Siempre que entramos en verano, cada año, en algún momento me traslado mentalmente a alguno de mis veranos en La Zarza, el pueblo de mis orígenes, de mi sangre extremeña. El pueblo de mi infancia, de mis veranos eternos, maravillosamente interminables; en aquella Extremadura de ventanas que daban al campo, de un campo abrasado por el Sol, con las cigarras estridulando, con la siesta, que tanto se nos atravesaba cuando éramos pequeños y de la que tanto disfrutábamos luego ya cuando fuimos creciendo.
Eran mis veranos de los 80, en un pueblo con una única cabina de teléfono, desde la que llamé por primera vez a la chica que me gustaba y que seguía pasando de mí, a mil kilómetros de distancia.
Eran mis veranos en los que madrugada con mi primo para ir de buena mañana a recoger las almendras de los campos que tenían mis abuelos. En uno de esos veranos rescaté una bicicleta enorme y desvencijada, de hierro, que pesaba 20 kilos, y que había sido de mi padre cuando era un chaval. La intenté poner a punto con toda mi ilusión y la aventura me duró una tarde. Al ir al río Guadiana con ella, llegué bien. Nos bañamos como cada tarde en el río y en el camino de vuelta la bicicleta decidió que en la curva ya no iba a girar más y que mi camino iba a ser recto, llevándome a un barranco que casi acaba conmigo en las vías del tren. Suerte que en aquella época tampoco pasaban trenes por Extremadura y por tanto no había riesgo de atropello. Eso sí, me destrocé una pierna que tuve en carne viva durante varias semanas.

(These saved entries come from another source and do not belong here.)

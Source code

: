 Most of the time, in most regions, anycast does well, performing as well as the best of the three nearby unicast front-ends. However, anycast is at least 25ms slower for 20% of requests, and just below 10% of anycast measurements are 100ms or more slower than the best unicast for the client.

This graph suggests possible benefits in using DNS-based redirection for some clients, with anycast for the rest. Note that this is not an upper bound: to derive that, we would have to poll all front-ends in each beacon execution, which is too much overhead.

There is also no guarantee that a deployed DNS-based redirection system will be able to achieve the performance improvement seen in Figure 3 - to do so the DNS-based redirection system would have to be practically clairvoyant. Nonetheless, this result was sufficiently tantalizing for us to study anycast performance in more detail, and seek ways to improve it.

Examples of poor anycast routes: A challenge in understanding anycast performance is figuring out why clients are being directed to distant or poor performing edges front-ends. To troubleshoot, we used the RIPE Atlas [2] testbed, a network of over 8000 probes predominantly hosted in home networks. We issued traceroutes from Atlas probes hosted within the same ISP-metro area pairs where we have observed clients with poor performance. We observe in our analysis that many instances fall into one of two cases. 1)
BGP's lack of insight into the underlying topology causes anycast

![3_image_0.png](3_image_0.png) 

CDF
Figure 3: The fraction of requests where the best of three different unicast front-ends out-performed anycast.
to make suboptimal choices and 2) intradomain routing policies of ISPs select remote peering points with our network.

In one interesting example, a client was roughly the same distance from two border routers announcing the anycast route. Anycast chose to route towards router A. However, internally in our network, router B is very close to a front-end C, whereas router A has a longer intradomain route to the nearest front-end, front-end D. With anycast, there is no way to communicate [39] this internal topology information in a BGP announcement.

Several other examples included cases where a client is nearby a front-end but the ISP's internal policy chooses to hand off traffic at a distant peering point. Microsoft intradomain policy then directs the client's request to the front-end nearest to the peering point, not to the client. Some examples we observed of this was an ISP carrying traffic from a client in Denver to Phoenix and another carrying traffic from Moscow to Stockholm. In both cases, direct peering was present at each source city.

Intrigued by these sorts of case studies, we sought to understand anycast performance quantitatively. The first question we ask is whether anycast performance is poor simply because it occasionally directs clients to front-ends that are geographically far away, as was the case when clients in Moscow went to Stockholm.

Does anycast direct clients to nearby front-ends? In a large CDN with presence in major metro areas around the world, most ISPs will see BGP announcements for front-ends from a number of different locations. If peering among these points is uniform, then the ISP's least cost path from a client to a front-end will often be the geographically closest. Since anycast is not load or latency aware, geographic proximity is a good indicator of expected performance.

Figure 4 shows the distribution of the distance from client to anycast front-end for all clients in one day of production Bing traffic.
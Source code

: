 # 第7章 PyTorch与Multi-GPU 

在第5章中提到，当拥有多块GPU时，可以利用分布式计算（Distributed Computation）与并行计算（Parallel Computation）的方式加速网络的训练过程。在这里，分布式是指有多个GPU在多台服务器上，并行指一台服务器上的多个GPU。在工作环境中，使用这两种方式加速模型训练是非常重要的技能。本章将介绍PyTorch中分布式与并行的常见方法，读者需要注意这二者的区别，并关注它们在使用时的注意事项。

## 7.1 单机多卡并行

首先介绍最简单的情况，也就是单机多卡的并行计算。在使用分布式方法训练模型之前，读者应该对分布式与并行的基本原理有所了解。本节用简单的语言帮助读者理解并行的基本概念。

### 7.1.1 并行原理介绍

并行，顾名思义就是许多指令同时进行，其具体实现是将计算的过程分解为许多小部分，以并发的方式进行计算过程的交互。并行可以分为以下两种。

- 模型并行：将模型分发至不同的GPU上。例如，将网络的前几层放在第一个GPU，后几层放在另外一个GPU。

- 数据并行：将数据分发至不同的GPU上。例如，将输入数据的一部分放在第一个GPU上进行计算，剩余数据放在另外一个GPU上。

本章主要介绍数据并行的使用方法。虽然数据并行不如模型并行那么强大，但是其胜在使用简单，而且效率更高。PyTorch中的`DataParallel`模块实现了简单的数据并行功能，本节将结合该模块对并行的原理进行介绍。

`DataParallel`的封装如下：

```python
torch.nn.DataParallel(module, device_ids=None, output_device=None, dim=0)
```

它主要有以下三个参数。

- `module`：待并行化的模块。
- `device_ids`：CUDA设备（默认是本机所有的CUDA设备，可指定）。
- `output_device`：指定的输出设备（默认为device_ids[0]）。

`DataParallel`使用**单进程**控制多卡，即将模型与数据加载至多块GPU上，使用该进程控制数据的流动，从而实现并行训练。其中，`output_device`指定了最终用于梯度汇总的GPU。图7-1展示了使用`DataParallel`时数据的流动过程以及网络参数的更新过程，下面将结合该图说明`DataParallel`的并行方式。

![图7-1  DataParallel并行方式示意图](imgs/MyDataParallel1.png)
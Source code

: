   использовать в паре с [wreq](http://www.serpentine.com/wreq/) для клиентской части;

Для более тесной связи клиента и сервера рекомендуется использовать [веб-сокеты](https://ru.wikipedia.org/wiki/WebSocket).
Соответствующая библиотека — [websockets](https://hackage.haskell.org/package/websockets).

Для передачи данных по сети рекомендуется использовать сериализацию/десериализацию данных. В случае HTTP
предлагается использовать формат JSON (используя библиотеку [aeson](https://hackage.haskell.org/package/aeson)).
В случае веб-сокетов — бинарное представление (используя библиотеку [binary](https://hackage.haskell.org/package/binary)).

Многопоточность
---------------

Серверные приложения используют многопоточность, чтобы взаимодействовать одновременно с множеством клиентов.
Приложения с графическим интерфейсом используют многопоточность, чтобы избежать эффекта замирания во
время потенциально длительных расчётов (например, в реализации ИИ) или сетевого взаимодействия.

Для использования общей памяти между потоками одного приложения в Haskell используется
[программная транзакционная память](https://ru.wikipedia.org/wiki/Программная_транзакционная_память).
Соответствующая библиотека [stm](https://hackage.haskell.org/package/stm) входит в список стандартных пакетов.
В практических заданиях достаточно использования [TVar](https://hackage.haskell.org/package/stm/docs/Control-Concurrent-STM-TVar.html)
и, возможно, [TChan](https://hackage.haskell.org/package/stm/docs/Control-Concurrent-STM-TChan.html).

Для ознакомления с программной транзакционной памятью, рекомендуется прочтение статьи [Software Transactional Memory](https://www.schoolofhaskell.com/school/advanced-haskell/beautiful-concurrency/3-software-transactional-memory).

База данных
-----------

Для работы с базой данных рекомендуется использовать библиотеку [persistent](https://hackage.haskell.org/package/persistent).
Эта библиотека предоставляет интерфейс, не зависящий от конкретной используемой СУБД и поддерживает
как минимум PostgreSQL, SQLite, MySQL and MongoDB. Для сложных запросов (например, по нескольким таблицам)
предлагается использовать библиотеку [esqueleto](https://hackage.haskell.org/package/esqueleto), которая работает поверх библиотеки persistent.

Eran aquellos veranos en los que las tardes de salida en grupo con mis amigos empezaban a las 8 o las 9 de la tarde-noche. Hasta esa hora, por el calor, no se podía poner un pie en la calle para pasear por la única avenida que teníamos para encontrarnos con el resto de chavales. Salíamos a las afueras de La Zarza, yendo de camino al río, disfrutando del único momento en el que había un poquito de fresco en el ambiente. Así podíamos estar hasta las 12 o la 1 de la madrugada. Y si no, pues tocaba quedarse en el encerado, en la calle donde vivíamos en casa de mi abuela, jugando entre gritos y risas hasta las tantas a las cartas, a la cuatrola, o haciendo carreras de chapas.
Mi verano, mis veranos, es lo que me vincula a mi pueblo; a aquellas vacaciones que siguen muy frescas en mi memoria. Y que no cambio por ningún otro destino exótico en un país lejano.